Your goal: Which lines in the data below contain the string "state"? Show each one.

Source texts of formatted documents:
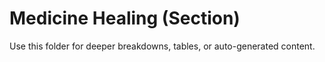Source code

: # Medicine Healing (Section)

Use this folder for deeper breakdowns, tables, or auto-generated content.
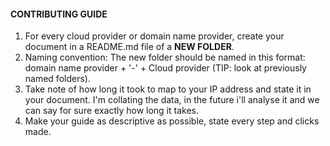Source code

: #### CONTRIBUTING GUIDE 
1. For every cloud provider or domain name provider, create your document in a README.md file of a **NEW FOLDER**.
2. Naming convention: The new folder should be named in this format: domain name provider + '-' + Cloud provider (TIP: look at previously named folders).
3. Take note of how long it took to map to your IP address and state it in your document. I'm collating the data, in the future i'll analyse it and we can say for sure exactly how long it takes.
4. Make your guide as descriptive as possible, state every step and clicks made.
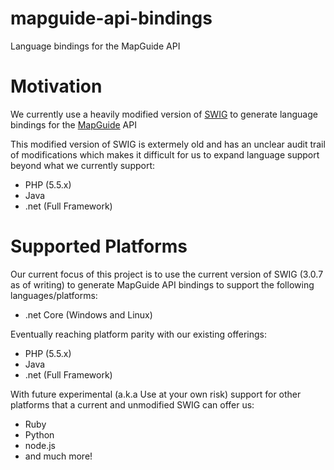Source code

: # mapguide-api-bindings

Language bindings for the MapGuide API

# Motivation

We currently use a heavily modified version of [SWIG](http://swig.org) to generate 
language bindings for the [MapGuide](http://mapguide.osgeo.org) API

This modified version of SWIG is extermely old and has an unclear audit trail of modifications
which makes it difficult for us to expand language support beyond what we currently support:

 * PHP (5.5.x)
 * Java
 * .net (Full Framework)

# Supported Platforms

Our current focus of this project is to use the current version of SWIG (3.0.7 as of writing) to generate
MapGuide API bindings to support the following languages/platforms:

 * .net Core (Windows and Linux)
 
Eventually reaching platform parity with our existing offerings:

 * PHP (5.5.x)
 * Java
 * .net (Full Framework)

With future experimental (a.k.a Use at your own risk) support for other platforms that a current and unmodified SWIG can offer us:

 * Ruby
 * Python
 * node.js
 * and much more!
* * *
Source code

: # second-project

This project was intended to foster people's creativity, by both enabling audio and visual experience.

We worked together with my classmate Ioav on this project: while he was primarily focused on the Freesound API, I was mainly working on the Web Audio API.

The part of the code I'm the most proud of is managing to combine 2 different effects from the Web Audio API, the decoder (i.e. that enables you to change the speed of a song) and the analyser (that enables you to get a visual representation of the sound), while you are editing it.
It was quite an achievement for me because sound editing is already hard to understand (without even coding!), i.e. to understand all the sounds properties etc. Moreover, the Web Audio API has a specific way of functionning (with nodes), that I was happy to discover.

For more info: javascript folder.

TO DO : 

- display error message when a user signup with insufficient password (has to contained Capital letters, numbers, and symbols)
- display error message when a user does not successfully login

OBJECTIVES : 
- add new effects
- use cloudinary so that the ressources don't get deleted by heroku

Answer:
3. Take note of how long it took to map to your IP address and state it in your document. I'm collating the data, in the future i'll analyse it and we can say for sure exactly how long it takes.
4. Make your guide as descriptive as possible, state every step and clicks made.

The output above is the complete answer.